In the sexual assault case involving Stanford swimmer Brock Turner, the survivor expressed her outrage that articles about the case included Turner’s swim times.

“That’s a narrative that we see commonly,” said Colleen Daly, a UNC graduate and spokesperson for End Rape on Campus. “He’s not by any means an anomaly.”

Luther started writing about Winston’s case, then other cases, to counter this coverage. Right away, she was hit with backlash for speaking out.

Football fans have told her that she’s biased, she doesn’t know what she’s talking about, she’s out to destroy the team. At this point, Luther has lost track of the criticism.

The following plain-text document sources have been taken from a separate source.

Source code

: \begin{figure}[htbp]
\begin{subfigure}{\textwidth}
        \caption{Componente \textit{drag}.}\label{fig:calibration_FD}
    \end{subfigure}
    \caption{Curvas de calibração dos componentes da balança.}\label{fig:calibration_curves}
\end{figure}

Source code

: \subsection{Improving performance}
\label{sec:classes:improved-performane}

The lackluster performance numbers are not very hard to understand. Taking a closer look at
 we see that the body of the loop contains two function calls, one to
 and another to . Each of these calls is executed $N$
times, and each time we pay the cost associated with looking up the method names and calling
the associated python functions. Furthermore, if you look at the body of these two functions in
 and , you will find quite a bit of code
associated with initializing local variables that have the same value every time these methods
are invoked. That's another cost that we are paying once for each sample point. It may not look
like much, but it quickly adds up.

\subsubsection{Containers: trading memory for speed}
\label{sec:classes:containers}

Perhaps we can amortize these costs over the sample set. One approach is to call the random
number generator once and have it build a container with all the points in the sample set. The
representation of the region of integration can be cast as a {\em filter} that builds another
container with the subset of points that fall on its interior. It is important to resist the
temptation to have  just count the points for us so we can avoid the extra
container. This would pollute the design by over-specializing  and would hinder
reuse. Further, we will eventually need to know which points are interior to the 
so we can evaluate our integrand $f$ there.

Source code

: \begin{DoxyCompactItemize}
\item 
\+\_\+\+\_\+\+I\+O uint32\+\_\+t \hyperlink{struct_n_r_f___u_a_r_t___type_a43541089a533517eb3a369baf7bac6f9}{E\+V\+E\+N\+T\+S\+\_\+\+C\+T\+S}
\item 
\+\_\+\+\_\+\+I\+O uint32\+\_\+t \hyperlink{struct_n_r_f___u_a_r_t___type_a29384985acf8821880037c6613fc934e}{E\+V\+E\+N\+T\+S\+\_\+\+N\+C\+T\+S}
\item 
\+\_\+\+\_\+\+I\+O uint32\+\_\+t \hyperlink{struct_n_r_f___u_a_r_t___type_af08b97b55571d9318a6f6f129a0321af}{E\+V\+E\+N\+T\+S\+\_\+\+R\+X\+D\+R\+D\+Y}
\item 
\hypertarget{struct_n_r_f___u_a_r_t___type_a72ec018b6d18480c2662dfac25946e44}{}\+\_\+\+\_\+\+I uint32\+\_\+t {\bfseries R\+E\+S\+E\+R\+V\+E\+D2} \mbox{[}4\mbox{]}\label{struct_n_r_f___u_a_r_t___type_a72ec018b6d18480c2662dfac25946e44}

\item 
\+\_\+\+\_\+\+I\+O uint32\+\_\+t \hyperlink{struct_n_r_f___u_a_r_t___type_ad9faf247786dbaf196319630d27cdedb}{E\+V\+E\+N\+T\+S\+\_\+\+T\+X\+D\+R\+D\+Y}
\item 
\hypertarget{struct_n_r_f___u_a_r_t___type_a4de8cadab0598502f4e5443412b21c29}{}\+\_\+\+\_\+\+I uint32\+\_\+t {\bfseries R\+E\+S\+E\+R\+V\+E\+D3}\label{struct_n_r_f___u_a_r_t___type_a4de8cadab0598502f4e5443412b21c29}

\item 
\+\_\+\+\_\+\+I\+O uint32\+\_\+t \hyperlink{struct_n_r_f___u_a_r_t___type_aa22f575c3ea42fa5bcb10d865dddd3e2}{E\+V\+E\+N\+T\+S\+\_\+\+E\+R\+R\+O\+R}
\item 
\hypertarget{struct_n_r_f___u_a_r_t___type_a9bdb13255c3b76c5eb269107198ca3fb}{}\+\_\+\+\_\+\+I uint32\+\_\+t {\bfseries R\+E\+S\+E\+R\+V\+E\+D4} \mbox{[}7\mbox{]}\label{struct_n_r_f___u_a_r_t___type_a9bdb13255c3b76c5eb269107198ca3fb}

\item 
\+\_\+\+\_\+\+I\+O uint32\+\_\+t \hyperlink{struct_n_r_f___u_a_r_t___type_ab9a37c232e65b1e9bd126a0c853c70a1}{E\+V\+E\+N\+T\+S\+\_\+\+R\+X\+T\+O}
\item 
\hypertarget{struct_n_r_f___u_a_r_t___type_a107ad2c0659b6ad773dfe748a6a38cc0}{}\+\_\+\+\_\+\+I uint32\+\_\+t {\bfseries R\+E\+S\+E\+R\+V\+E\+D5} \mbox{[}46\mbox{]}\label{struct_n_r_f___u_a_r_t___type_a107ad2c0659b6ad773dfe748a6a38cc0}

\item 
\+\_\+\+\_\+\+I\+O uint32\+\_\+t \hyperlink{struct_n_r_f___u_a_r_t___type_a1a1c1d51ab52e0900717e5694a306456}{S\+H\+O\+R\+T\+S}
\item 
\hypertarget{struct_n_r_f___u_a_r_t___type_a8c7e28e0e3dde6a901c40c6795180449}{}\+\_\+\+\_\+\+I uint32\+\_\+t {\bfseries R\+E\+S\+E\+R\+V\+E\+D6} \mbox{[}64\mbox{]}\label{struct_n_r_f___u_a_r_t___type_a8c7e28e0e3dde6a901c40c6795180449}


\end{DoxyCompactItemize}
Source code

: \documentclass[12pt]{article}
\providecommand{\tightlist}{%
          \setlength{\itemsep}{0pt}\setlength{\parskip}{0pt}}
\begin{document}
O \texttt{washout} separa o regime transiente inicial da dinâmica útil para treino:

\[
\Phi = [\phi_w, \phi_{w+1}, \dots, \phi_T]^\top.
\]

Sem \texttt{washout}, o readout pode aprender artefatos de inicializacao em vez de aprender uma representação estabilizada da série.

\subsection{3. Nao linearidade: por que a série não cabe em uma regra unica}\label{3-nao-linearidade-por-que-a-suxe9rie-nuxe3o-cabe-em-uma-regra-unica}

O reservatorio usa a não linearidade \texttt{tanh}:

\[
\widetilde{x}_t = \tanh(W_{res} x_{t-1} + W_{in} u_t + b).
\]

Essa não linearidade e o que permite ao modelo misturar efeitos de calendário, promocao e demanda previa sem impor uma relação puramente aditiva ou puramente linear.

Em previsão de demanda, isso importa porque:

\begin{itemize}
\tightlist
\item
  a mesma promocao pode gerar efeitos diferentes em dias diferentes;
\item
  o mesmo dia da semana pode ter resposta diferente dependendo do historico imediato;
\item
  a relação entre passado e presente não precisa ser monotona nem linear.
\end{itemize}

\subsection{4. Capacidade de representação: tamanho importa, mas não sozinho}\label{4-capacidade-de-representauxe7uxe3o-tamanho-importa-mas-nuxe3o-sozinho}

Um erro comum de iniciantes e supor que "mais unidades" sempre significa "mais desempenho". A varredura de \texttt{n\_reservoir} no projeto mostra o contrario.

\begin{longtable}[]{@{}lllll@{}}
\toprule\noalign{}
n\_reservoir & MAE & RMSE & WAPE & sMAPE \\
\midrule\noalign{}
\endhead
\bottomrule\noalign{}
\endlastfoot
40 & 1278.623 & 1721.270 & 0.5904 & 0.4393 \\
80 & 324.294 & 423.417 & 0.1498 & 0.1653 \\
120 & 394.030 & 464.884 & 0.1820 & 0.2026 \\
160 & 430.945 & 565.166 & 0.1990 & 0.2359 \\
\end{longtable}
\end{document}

“The student body has such an affinity for their athletes, for their teams, that they’re more willing to stand with the perpetrator than the survivor,” Daly said. “And that’s also unacceptable.”

***

The problem starts before college.

Desmarais said club athletes and intercollegiate athletes share one common experience — high school.

“I absolutely think that college students — whether they’re athletes or not — do not show up on a university or on a college campus as a blank slate with no preconceived attitudes and no preconceived behaviors,” she said.

Luther said she was concerned by locker room culture when researching four decades of cases. Of the 120 cases involving student-athletes, 40 percent of those cases were gang rapes.

“It does seem to suggest that there is some kind of collective experience of violence,” Luther said.

Daly said these attitudes and behaviors make education about consent even more important during adolescence — when athletes first separate from their fellow students.

“Yes, there needs to be money and strategies devoted to this problem on university campuses,” she said.

“But it also needs to start much, much earlier, in middle and possibly even elementary school.”

***

For Tracy, telling her story hurts every time.

“The thing about sexual trauma is that people think like, ‘Oh, in time, it gets better,’” she said. “But it doesn’t. It doesn’t get better ... So every time I tell my story, I feel like I go back there. It’s like opening an old wound every single time.”

Still, football coaches have invited Tracy to share her experience with their teams — including Oregon State, Nebraska, Oklahoma, SMU and Baylor.

And when Tracy shares her story, she doesn’t sugarcoat anything.

“If you’re listening to me, and you’re uncomfortable with the subject, and it outrages you, then that’s gonna be what’s gonna motivate you to get involved and to help change something,” she said.

Tracy could not prosecute her case because the statute of limitations in Oregon was six years. And even if she decided to prosecute, the evidence in her case was destroyed after three years because the police ran out of room in the evidence cabinet.

Tracy helped change the statute of limitations law in Oregon, and she worked to pass a law banning rape kits from being destroyed.

“I’ll never see real justice,” Tracy said. “But what I’m doing now is my form of justice.”